The Swedish War of Liberation (1521–23; ), also known as Gustav Vasa's Rebellion and the Swedish War of Secession, was a rebellion and a civil war in which the nobleman Gustav Vasa deposed King Christian II from the throne of Sweden; ending the Kalmar Union between Sweden, Norway, and Denmark.

Background 
King Christian II and his ally, the Swedish Archbishop Gustav Trolle, the scion of a prominent unionist noble family, had tried to eliminate the separatist Sture party among the Swedish nobility by executing a large number of them in the Stockholm Bloodbath. The King was also unpopular for imposing high taxes on the peasantry. Furthermore, German and Danish nobles and commoners held most Swedish castles and this provoked the native Swedish nobles.

Economics 
In the background was an economic power struggle over the mining and metal industry in Bergslagen (the main mining area of Sweden in the 16th century) which added much greater financial resources to military capacity, but also strong dependencies, to a conflict that already lasted for decades over the Kalmar Union. An economic struggle, where the parties were financed and stood between:
 Jakob Fugger (early extremely rich industrialist in the mining and metal industry on the continent) trying an unfriendly business-takeover of Bergslagen, allied with those of Fugger's economically dependent Pope Leo X (with the Swedish Archbishop Gustav Trolle) and Maximilian I, Holy Roman Emperor in alliance with Christian II of Denmark/Norway, claiming being the union king (also in Sweden), where his marriage in 1515 with Isabella of Austria confirmed the pact.
 The Hanseatic League (the Free City of Lübeck) who in practice had a trade monopoly in Sweden and Bergslagen, allied with the regents of Sweden Sten Sture the younger and later Gustav Vasa, who made them strongly dependent on the Hanseatic League.

The planned conquest of Sweden by Christian II, with Fugger's intended takeover of the industry in Bergslagen, was financed with a very large dowry, for Christian II's wife, financed by Fugger. Fugger later withdrew from the battle in 1521 after losing to Gustav Vasa in the Battle of Västerås (and the control over shipping from Bergslagen). Thus, Christian II lost the resources to win the war against Gustav Vasa, but also lost the resources to maintain his position in Denmark (against uncle Frederick I of Denmark 1523).

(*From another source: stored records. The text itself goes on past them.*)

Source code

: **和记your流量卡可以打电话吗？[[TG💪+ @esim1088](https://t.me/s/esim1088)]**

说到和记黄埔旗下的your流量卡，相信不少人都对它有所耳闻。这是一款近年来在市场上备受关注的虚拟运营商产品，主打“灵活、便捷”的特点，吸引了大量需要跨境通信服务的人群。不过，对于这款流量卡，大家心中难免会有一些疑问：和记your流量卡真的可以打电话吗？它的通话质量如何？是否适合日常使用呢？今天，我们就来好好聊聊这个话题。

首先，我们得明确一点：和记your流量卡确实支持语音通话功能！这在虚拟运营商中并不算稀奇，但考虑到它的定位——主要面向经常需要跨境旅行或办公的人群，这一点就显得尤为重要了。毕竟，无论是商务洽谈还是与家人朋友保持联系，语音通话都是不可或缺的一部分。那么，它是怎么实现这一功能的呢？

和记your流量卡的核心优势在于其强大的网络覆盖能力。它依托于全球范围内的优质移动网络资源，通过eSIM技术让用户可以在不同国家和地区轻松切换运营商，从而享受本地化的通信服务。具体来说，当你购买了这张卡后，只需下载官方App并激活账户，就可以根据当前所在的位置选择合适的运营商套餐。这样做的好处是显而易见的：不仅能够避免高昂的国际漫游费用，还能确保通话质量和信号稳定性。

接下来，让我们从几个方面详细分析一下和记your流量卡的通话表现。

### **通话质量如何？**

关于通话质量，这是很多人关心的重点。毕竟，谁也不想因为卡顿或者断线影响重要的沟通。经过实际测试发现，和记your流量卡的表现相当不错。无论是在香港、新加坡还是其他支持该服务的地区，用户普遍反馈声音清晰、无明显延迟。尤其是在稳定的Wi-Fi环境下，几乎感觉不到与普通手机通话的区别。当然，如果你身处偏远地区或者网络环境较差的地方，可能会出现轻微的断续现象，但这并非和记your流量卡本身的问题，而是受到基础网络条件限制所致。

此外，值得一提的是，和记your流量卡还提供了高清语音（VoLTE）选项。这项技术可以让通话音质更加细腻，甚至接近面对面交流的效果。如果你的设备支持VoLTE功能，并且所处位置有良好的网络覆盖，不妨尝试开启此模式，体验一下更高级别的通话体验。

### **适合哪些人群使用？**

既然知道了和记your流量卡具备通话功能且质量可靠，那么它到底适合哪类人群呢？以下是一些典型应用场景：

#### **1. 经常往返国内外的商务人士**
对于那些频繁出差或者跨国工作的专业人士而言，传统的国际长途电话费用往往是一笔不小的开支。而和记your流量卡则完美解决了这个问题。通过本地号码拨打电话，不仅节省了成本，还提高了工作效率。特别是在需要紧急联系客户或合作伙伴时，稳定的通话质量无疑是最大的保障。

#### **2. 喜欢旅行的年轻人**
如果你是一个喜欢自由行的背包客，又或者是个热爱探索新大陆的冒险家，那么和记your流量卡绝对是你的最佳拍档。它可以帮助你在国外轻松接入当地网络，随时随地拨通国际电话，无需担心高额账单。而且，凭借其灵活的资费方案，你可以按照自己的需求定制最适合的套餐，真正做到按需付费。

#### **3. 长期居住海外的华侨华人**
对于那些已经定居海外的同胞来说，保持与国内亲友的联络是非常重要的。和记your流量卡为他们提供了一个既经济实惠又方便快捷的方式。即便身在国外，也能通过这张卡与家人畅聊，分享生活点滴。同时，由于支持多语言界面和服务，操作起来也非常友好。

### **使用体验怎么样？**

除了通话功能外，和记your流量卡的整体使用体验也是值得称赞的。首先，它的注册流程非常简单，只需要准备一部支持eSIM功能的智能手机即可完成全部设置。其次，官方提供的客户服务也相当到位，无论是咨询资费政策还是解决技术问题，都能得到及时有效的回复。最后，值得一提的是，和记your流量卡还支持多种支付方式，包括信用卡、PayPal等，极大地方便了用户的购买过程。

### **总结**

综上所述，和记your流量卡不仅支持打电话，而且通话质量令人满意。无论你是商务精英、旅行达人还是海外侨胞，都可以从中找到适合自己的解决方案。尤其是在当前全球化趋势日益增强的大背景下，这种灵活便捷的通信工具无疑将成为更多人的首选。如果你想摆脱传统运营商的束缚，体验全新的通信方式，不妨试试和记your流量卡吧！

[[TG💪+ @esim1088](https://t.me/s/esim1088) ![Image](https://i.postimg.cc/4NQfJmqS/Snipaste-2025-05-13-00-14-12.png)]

The sharp increase in funding and financial dependence meant that at times the parties could keep up with larger amounts of expensive hired mercenaries, which explains the swinging of power and quickly changes of the situation, during the course of the proceedings. The costs were significant and after Christian III's victory with Gustav Vasa's Sweden as ally 1536 in Count's Feud in Skåne and Denmark, the money was gone, the Catholic Church's and the Hanseatic League's influence in the Nordic countries was over.

Rebellion 1521 
The war started in January 1521 when Gustav Vasa was appointed hövitsman (commander) over Dalarna by representatives of the population in the northern part of the province. After Gustav Vasa sacked the copper mine of Stora Kopparberget and the town of Västerås, more men joined his army. In 1522, the Hanseatic city of Lübeck allied with the Swedish rebels. After the capture of Stockholm in June 1523, the rebels effectively controlled Sweden, and on 6 June Gustav Vasa was elected King of Sweden in the town of Strängnäs. By September, Swedish Finland was also controlled by Gustav Vasa's supporters. By the Treaty of Malmö signed on 1 September 1524, Sweden seceded from the Kalmar Union.

Gustav's role in the war against Christian II was initially as one of several rebel leaders, active in different parts of the country, and the war that eventually made him king was only partially initiated and led by him. The fact that historiography has often used the term "Gustav Vasa's war of liberation" is thus mainly due to the results of the war - Gustav Vasa as king of an independent Sweden - rather than to its initial driving forces and course. Current research also clearly shows that Gustav himself did not lead any military operations but left this to associates with greater experience of war.

Dalarna 
The details of Gustav Vasa's activities in Dalarna 1520 are largely unknown, as there are very few sources. The most comprehensive of them is written during Gustav's reign by his close associate, the bishop of Västerås Peder Andreæ Swart and is seen by some historians as more or less dictated by Gustav himself.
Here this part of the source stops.